To get around this, I have tried to emit the zip and fastqc files as such:

tuple val(sample), path("${sample}_*_fastqc.zip"), emit: zip
tuple val(sample), path("${sample}_*_fastqc.html"), emit: html

or :

tuple val(sample), path('*.zip'), emit: zip
tuple val(sample), path('*.html'), emit: html

But this results in MultiQC running multiple times rather than once.
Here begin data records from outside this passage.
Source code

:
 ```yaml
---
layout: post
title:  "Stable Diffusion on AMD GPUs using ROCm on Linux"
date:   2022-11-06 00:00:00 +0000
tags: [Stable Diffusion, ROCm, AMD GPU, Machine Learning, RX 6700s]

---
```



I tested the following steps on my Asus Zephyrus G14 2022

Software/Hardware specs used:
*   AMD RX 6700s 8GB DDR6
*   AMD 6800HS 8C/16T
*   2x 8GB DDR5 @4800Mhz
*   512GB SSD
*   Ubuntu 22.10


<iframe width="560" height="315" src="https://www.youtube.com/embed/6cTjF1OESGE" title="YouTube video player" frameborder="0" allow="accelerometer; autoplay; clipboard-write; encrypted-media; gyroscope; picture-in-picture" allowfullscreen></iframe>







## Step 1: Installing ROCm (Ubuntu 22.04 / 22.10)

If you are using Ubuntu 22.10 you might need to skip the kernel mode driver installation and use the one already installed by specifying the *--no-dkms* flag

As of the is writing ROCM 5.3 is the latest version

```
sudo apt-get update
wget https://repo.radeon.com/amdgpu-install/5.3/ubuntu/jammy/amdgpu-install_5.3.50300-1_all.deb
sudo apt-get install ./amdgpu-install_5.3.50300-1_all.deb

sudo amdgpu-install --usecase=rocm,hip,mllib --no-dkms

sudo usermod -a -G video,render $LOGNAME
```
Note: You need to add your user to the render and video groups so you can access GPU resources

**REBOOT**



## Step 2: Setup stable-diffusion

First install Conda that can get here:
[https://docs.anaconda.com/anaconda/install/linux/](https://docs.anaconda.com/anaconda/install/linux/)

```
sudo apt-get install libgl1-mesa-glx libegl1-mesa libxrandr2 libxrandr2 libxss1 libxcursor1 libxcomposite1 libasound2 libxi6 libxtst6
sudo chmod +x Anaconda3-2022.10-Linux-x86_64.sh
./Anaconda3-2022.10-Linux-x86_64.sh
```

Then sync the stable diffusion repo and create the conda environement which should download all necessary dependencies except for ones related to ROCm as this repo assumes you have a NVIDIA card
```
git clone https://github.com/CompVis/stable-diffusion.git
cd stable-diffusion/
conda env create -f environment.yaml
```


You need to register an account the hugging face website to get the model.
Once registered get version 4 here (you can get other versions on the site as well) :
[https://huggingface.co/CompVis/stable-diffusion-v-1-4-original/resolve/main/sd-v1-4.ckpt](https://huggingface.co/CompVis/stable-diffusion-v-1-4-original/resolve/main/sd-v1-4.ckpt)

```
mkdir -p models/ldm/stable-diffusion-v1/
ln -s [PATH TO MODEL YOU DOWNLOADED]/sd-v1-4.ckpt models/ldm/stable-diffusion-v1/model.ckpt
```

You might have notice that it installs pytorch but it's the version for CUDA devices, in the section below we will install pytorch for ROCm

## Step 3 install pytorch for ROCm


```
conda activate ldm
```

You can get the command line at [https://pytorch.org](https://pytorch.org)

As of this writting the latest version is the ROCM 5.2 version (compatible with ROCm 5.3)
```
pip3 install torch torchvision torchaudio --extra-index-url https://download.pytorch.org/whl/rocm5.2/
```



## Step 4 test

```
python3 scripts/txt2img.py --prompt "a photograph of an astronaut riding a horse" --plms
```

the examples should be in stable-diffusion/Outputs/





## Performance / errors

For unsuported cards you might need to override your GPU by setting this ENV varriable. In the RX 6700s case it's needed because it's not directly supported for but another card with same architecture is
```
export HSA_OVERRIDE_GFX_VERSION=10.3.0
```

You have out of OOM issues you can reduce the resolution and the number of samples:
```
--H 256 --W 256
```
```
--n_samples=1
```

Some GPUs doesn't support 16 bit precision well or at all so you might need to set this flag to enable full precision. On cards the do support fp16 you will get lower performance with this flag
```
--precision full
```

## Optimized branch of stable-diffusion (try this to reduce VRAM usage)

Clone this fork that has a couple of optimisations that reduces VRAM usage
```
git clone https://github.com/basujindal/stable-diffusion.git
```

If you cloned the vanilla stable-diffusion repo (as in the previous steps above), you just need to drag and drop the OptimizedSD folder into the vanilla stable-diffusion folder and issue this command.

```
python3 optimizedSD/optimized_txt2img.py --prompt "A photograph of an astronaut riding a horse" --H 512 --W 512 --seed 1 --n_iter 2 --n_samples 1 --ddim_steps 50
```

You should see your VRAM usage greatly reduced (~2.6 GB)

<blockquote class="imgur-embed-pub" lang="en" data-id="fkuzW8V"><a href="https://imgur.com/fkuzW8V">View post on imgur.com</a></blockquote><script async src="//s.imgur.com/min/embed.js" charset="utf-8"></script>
The goal is to generate one MultiQC report for all log files and .zip files from FASTQC and a STAR align process when given an input tuple:

[sample1_R1_fastqc.zip, sample1_R2_fastqc.zip, sample1.Log.final.out,
sample2_R1_fastqc.zip, sample2_R2_fastqc.zip, sample2.Log.final.out, ...]

Current FASTQC process

process FASTQC {
publishDir params.outdir, mode: "copy", pattern: '*.html'
label 'process_low'

input:
tuple val(sample), path(fastq)

output:
tuple val(sample), path('*.zip'), emit: zip
tuple val(sample), path('*.html'), emit: html

script:
"""
fastqc $fastq -t $task.cpus
"""

stub:
"""
touch ${sample}_R1_fastqc.zip
touch ${sample}_R1_fastqc.html
touch ${sample}_R2_fastqc.zip
touch ${sample}_R2_fastqc.html
"""
}

Current MultiQC process

process MULTIQC {
publishDir params.outdir, mode: "copy", pattern: '*.html'
label 'process_low'

input:
path ('*')

output:
path('multiqc_report.html')

script:
"""
multiqc . 
"""

stub:
"""
touch multiqc_report.html
"""
}

Relevant part of the workflow

Channel.fromFilePairs(params.reads)
| flatMap { sample_id, reads ->
    reads.collect { read -> tuple(sample_id, read) }
}
| set { fastqc_channel }

FASTQC(fastqc_channel)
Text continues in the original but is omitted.